They are appalled, too, by circular economy minister Slater’s mishandling of the deposit return scheme for bottles and cans. In general, they wonder why the SNP is in coalition with a party that is anti-growth and wants to shut down the North Sea oil and gas industry in the middle of an energy crisis. And Harvie, the Green leader, is effectively trying to dictate the leadership of the SNP.
Supporters of the Union are suddenly looking a lot more relaxed this weekend
Above all they blame the Greens for the deeply unpopular gender legislation, the SNP’s support for which they made a pre-condition of joining the coalition in 2021. It was their ‘red line’.

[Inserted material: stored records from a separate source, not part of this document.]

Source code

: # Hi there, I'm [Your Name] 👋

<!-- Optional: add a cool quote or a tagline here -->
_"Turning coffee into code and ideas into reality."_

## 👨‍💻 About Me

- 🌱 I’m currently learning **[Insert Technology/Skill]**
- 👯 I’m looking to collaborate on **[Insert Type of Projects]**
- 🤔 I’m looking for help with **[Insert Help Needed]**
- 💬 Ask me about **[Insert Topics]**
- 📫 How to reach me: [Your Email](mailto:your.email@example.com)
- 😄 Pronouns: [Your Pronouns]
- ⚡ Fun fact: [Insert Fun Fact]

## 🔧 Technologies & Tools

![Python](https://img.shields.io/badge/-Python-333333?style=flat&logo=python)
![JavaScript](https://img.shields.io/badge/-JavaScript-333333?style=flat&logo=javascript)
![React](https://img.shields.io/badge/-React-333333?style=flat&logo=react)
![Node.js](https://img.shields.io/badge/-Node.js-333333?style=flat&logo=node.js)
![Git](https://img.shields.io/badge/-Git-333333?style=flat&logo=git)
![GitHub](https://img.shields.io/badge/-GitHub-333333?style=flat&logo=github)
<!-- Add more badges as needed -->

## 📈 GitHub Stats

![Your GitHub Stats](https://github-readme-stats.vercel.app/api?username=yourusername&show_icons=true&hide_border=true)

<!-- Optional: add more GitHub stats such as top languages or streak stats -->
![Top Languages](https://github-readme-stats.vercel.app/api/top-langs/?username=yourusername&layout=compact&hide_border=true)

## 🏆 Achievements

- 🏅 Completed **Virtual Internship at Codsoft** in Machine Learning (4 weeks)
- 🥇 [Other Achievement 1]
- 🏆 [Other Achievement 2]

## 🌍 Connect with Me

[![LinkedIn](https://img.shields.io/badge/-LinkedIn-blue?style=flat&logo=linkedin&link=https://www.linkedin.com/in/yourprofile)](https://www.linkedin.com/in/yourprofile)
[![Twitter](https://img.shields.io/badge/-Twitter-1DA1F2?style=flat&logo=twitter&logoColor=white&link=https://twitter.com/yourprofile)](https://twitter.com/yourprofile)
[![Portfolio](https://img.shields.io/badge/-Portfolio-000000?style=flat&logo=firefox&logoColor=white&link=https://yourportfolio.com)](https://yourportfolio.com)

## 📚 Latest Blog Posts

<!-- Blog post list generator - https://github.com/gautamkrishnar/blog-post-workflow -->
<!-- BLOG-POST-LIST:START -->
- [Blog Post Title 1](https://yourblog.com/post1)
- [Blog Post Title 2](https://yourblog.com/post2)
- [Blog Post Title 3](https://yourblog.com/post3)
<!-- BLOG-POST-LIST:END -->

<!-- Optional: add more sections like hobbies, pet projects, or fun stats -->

Yet the gender Bill has brought down the most successful SNP leader, divided the party, alienated women and perhaps worst of all, from a nationalist point of view, vindicated the UK government. Rishi Sunak blocked the Bill on the grounds that it would damage women’s protections under the UK Equality Act. This it manifestly does.
Just ask the women in Cornton Vale prison who have had to contend with male sex offenders like the 6’ 5” paedophile Katie Dolatowski, who was placed in the female estate. Half of trans prisoners in Scottish jails transitioned by self-ID after they were charged – many for violent sex offences.
There isn’t a snowball’s chance in hell that the UK Supreme Court would side with the Scottish government if it tries to contest S35 by the deadline in mid-April. The GRR Bill is dead. And so, therefore, is the SNP-Green coalition.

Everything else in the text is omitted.